Природа не была скупа к старшим сестрам моим: лучший её подарок — доброе сердце, и она обеих им наделила. Старшая Елизавета умом и красотой уступала младшей Наталье, но едва ли не превосходила ее в добросердечии: в этом сравниться с нею трудно; ни голубицы, ни агнцы не могут быть незлобивее. Она никогда не подозревала существования зла, ниже хотела ему поверить; она знала, что есть люди раздражительные и опасно сердить их, но их мщения, хитрой, постоянной злобы она никогда не могла понять. Когда случатся маленькие, семейные, минутные междоусобия, или горничные, употребляя во зло её снисходительность, не внимательны к фи требованиям, она, бывало, надуется, в ней заметно что-то похожее на досаду; но до гнева, до брани, до ссоры она от роду не умела доходить.
Иные скажут, что это доказывает необыкновенную слабость характера; но в соединении с строжайшими правилами нравственности, такая слабость не могла иметь никаких неудобств для женщины или даже девицы, которой определено было долго ничем не управлять и ни над кем не властвовать.
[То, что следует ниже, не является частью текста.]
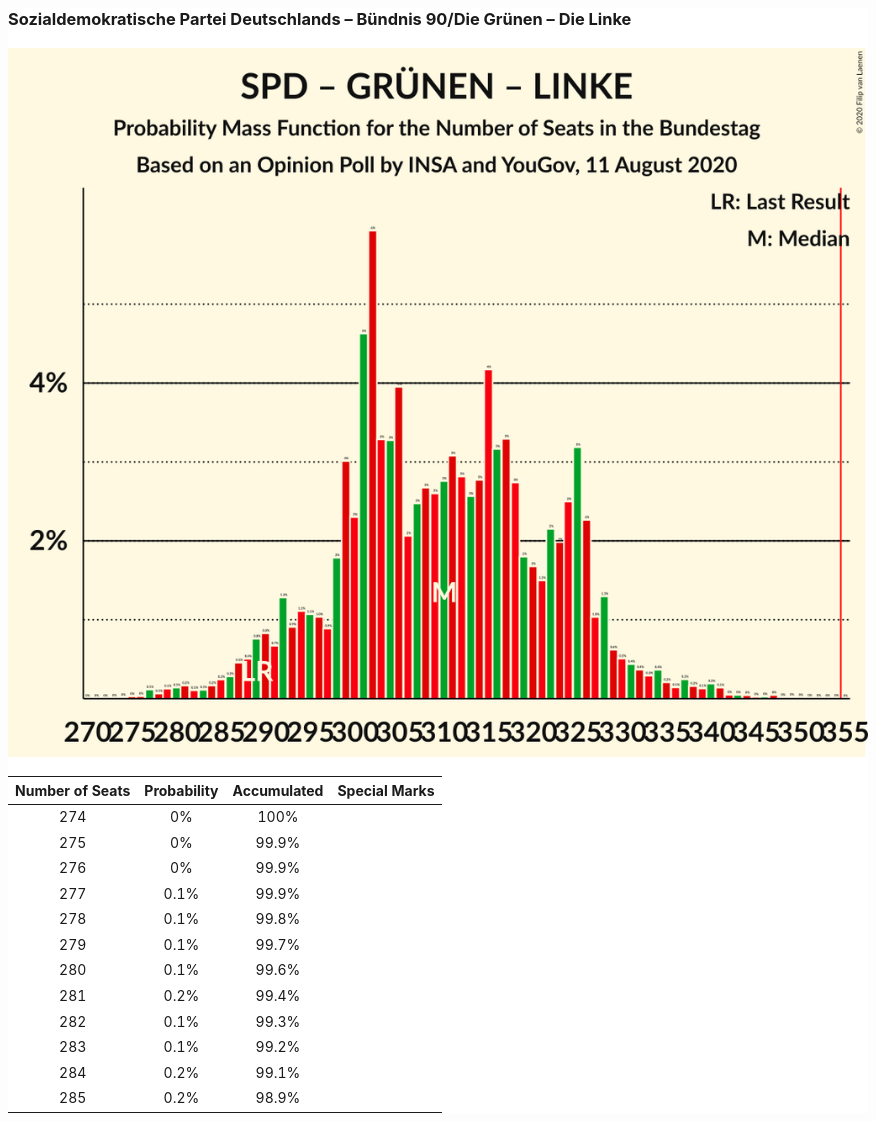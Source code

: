 ### Sozialdemokratische Partei Deutschlands – Bündnis 90/Die Grünen – Die Linke

![Graph with seats probability mass function not yet produced](2020-08-11-INSAandYouGov-coalitions-seats-pmf-spd–grünen–linke.png "Seats Probability Mass Function")

| Number of Seats | Probability | Accumulated | Special Marks |
|:---------------:|:-----------:|:-----------:|:-------------:|
| 274 | 0% | 100% |  |
| 275 | 0% | 99.9% |  |
| 276 | 0% | 99.9% |  |
| 277 | 0.1% | 99.9% |  |
| 278 | 0.1% | 99.8% |  |
| 279 | 0.1% | 99.7% |  |
| 280 | 0.1% | 99.6% |  |
| 281 | 0.2% | 99.4% |  |
| 282 | 0.1% | 99.3% |  |
| 283 | 0.1% | 99.2% |  |
| 284 | 0.2% | 99.1% |  |
| 285 | 0.2% | 98.9% |  |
С такими милыми свойствами сохранены были и некоторые недостатки: легковерие, легкомыслие, чрезмерное иногда любопытство; врожденная в ней набожность с летами обратилась в суеверие, в наблюдение странных, несколько смешных формул. Всё это вместе сохранило в ней, среди преклонных уже лет, необыкновенную молодость души: она всем тешится как дитя, мир не теряет для неё своей свежести, своих прелестей. Как будто нарочно для неё Создатель ниспослал в него надежду: она никогда с ней не расставалась. Когда тяжкая болезнь постигнет одного из родителей или которого-нибудь из родных, она тиха, печальна, заботлива, но одна только не предается отчаянию; врачи объявляют, что опасность с каждою минутой умножается, она бежит в свою комнату, помолится там, поплачет перед образами, и выходит оттуда с лицом спокойным, почти веселым, как будто вынося с собою жизнь и исцеление. Когда же смерть погасит перед нею последний луч надежды, она делается молчалива, грустна, но надежды свои быстро переносит в другой мир, совершенно убежденная, что милые её сердцу там блаженствуют, и счастлива мыслью о свидании с ними.
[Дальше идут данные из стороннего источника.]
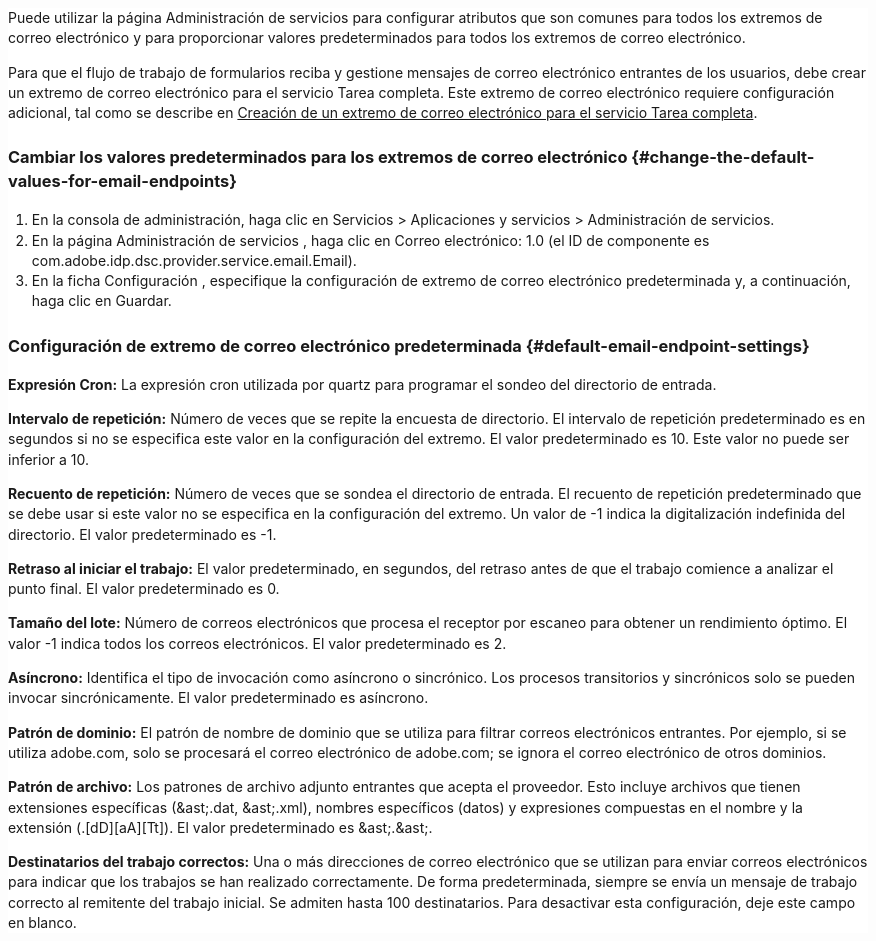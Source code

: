 Puede utilizar la página Administración de servicios para configurar atributos que son comunes para todos los extremos de correo electrónico y para proporcionar valores predeterminados para todos los extremos de correo electrónico.

Para que el flujo de trabajo de formularios reciba y gestione mensajes de correo electrónico entrantes de los usuarios, debe crear un extremo de correo electrónico para el servicio Tarea completa. Este extremo de correo electrónico requiere configuración adicional, tal como se describe en [Creación de un extremo de correo electrónico para el servicio Tarea completa](configuring-email-endpoints.md#create-an-email-endpoint-for-the-complete-task-service).

### Cambiar los valores predeterminados para los extremos de correo electrónico {#change-the-default-values-for-email-endpoints}

1. En la consola de administración, haga clic en Servicios > Aplicaciones y servicios > Administración de servicios.
1. En la página Administración de servicios , haga clic en Correo electrónico: 1.0 (el ID de componente es com.adobe.idp.dsc.provider.service.email.Email).
1. En la ficha Configuración , especifique la configuración de extremo de correo electrónico predeterminada y, a continuación, haga clic en Guardar.

### Configuración de extremo de correo electrónico predeterminada {#default-email-endpoint-settings}

**Expresión Cron:** La expresión cron utilizada por quartz para programar el sondeo del directorio de entrada.

**Intervalo de repetición:** Número de veces que se repite la encuesta de directorio. El intervalo de repetición predeterminado es en segundos si no se especifica este valor en la configuración del extremo. El valor predeterminado es 10. Este valor no puede ser inferior a 10.

**Recuento de repetición:** Número de veces que se sondea el directorio de entrada. El recuento de repetición predeterminado que se debe usar si este valor no se especifica en la configuración del extremo. Un valor de -1 indica la digitalización indefinida del directorio. El valor predeterminado es -1.

**Retraso al iniciar el trabajo:** El valor predeterminado, en segundos, del retraso antes de que el trabajo comience a analizar el punto final. El valor predeterminado es 0.

**Tamaño del lote:** Número de correos electrónicos que procesa el receptor por escaneo para obtener un rendimiento óptimo. El valor -1 indica todos los correos electrónicos. El valor predeterminado es 2.

**Asíncrono:** Identifica el tipo de invocación como asíncrono o sincrónico. Los procesos transitorios y sincrónicos solo se pueden invocar sincrónicamente. El valor predeterminado es asíncrono.

**Patrón de dominio:** El patrón de nombre de dominio que se utiliza para filtrar correos electrónicos entrantes. Por ejemplo, si se utiliza adobe.com, solo se procesará el correo electrónico de adobe.com; se ignora el correo electrónico de otros dominios.

**Patrón de archivo:** Los patrones de archivo adjunto entrantes que acepta el proveedor. Esto incluye archivos que tienen extensiones específicas (&amp;ast;.dat, &amp;ast;.xml), nombres específicos (datos) y expresiones compuestas en el nombre y la extensión (.[dD][aA][Tt]). El valor predeterminado es &amp;ast;.&amp;ast;.

**Destinatarios del trabajo correctos:** Una o más direcciones de correo electrónico que se utilizan para enviar correos electrónicos para indicar que los trabajos se han realizado correctamente. De forma predeterminada, siempre se envía un mensaje de trabajo correcto al remitente del trabajo inicial. Se admiten hasta 100 destinatarios. Para desactivar esta configuración, deje este campo en blanco.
Она никогда не была хороша собою, но имела весьма правильные черты, и постоянное выражение благосклонности придавало им большую приятность. Были люди, которые искали её руки, но или ей, или родителям не нравились, и Бог не судил ей быть супругой и матерью; она бы могла быть их образцом, судя по беспредельной любви её к родным. С самой первой молодости разливала она между ими утешение и мир; если кто-нибудь из нас прогневает родителей, она не покойна, пока не вымолит прощение; братьев и сестер она не только мирила, но старалась предупреждать малейшие несогласие, всему находила извинение, всегда готова была вину взять на себя. Обманутые надежды, безбрачная жизнь, необходимость покорности в такие лета, когда уже можно располагать собою и другими, весьма естественно портят нрав стареющих девиц; кротость же сестры моей с летами, кажется, всё умножалась. О достохвальных её подвигах мне не раз придется говорить, если продлятся Записки сии; покамест ограничусь сказанным. Счастлив, если сего достаточно, чтобы заставить полюбить ее. Беззащитное, безобидное существо! У одра полумертвой матери поклялся я быть твоею подпорой, но что бы мог я для тебя сделать? Награждая твои добродетели, сам Всемогущий, среди старости, бедности, сиротства твоего, послал знакомого тебе благодетеля[22], который душевною добротой даже с тобою поспорить может.